[Data extracted from a collection]
□ □ □ □ □

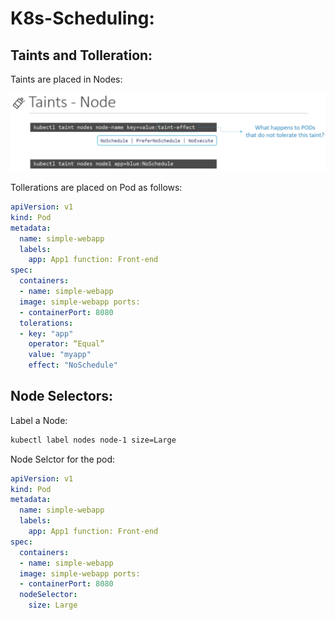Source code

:# K8s-Scheduling:

## Taints and Tolleration:

Taints are placed in Nodes:

![1692920183923](image/Readme/1692920183923.png)

Tollerations are placed on Pod as follows:

```yaml
apiVersion: v1 
kind: Pod 
metadata:
  name: simple-webapp 
  labels:
    app: App1 function: Front-end
spec:
  containers:
  - name: simple-webapp
  image: simple-webapp ports:
  - containerPort: 8080
  tolerations:
  - key: "app"
    operator: “Equal”
    value: "myapp"
    effect: "NoSchedule"
```

## Node Selectors:

Label a Node:

```bash
kubectl label nodes node-1 size=Large
```

Node Selctor for the pod:

```yaml
apiVersion: v1 
kind: Pod 
metadata:
  name: simple-webapp 
  labels:
    app: App1 function: Front-end
spec:
  containers:
  - name: simple-webapp
  image: simple-webapp ports:
  - containerPort: 8080
  nodeSelector:
    size: Large
```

□ □ □ □ □

**Exercise goal:**
Sift the data above for lines with "Taints", then copy each one.

**Task output:**
## Taints and Tolleration:
Taints are placed in Nodes:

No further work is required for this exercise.